Mechanics: 10 out of 10
Because of the unique nature of this product, I think that the mechanics need to be viewed differently than you would with most supplements or adventures for the Pathfinder system. This story is definitely set in the Pathfinder world, but mechanically it seems more like D&D 3.5, because of the lack of things like CMD. Elgar Fletcher works just fine without CMD, but I felt like it should be mentioned. The beauty of this Party of One adventure is that it is fun for advanced players and a great introduction to new players. Weapons and armor act just the way you would expect them to at a game table, but all of the calculations are done for you. During each encounter there is a handy chart that gives you all of the relevant information needed for Elgar and whatever he may be facing. The narration (83 total) does a great job of explaining what the player needs to do at each point whether it be roll a dice, write something on the paper, or go to a different numbered narration. All of the connections between narrations work and they are just far enough apart so you actually have to take a few notes and turn some pages. The solo adventure portion as well as the modified Pathfinder rules work great!

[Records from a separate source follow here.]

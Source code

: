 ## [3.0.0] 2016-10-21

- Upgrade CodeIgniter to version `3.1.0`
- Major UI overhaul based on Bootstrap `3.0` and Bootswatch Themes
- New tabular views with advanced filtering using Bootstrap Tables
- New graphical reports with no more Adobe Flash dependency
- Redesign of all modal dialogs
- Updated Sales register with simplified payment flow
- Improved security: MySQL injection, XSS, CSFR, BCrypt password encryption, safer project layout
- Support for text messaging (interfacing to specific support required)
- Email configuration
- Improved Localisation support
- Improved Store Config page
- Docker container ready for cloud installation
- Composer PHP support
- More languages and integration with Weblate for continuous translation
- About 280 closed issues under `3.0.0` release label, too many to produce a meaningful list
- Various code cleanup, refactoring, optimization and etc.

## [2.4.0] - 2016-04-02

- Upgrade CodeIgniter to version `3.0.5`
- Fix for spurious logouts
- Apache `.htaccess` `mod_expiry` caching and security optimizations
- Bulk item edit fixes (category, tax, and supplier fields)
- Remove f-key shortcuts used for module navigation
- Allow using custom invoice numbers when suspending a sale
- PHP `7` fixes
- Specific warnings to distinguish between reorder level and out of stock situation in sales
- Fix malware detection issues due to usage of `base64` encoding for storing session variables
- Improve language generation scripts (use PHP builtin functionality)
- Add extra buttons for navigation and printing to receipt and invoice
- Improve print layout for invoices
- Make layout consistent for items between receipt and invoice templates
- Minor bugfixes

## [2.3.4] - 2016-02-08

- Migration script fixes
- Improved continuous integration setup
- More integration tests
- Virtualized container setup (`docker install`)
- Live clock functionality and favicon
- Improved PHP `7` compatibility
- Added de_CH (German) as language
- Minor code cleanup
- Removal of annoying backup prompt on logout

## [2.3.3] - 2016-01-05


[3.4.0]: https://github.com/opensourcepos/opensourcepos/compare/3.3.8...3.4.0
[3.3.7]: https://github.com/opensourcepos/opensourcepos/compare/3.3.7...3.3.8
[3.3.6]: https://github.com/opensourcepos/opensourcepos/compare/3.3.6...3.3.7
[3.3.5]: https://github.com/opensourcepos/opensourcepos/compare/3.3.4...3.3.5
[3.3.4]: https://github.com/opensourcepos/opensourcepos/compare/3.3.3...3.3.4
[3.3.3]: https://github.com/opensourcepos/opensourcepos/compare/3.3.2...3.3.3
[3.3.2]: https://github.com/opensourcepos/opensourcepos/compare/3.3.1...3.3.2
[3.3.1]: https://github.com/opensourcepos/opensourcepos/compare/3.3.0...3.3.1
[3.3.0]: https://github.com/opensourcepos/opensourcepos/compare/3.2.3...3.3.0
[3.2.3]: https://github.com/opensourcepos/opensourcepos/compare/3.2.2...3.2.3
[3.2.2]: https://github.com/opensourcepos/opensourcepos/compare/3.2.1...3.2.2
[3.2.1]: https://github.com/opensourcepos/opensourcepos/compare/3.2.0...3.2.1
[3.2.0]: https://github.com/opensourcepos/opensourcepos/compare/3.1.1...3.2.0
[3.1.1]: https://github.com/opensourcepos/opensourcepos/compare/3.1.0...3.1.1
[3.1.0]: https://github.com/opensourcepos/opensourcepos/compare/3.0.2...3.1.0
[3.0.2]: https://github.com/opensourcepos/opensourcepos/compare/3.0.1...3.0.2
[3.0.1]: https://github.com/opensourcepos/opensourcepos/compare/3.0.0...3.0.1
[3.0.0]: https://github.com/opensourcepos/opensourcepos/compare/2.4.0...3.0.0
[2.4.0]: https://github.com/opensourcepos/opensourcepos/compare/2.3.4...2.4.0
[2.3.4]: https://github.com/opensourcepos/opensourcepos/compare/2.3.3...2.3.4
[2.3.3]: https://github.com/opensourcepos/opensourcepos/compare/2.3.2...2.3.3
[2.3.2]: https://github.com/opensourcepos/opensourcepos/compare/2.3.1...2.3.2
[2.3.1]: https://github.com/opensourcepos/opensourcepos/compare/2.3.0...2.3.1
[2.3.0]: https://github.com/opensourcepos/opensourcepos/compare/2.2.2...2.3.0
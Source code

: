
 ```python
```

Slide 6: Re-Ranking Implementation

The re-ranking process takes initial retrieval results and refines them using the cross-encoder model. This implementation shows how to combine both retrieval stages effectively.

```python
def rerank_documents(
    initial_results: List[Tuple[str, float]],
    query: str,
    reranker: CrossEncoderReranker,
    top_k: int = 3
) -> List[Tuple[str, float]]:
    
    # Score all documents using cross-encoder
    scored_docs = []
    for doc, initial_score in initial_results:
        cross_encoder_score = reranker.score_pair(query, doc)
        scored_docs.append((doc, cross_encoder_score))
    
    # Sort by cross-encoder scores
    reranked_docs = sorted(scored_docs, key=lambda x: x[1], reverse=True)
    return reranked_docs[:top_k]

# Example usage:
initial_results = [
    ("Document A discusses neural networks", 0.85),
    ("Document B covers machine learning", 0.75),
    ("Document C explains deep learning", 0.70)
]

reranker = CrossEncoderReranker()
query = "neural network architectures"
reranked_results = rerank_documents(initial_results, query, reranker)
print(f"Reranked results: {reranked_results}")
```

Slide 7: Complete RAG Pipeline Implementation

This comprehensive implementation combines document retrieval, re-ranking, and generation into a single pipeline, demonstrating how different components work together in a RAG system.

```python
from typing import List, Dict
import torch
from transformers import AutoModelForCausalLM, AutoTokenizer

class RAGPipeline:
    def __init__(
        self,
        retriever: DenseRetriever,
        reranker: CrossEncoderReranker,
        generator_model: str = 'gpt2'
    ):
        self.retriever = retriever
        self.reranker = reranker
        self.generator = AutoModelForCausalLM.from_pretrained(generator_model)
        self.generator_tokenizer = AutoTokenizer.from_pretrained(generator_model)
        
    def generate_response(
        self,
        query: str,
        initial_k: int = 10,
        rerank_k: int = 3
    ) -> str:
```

Desire to Play: 10 out of 10
Yes, yes and yes. This product is a great diversion for experienced players who suddenly find themselves without a gaming group or just get that urge to throw dice that we all get, without trying to coordinate everyone’s schedule. This is a good product to introduce some of the fundamentals of tabletop RPGs to people who have never played them before. This product would even be good for young gamers as it must be read, but still involves some tactile distractions that some children crave.

Overall: 10 out of 10
Solo adventures are not new, but I have not seen one this well-executed in a long time; I would dare to say ever, but I have to double-check. This adventure, while rather typical, really is the best of both worlds. It satisfies the experienced gamer’s need to throw dice and adventure while being an outstanding tool for people who may have never played an RPG. This is not the holy grail of RPG products, but the concept is solid and well-executed and forcing new players to learn a little bookkeeping and giving them the chance to handle and roll dice can’t be underestimated. We all have stories about the affect that those polys had on us when we first saw them and Elgar Fletch and the Dark Army keeps that opportunity in play. Support this type of product and figure out ways to use it to introduce gaming to new or young players. I promise that this is one time you won’t go blind playing with yourself.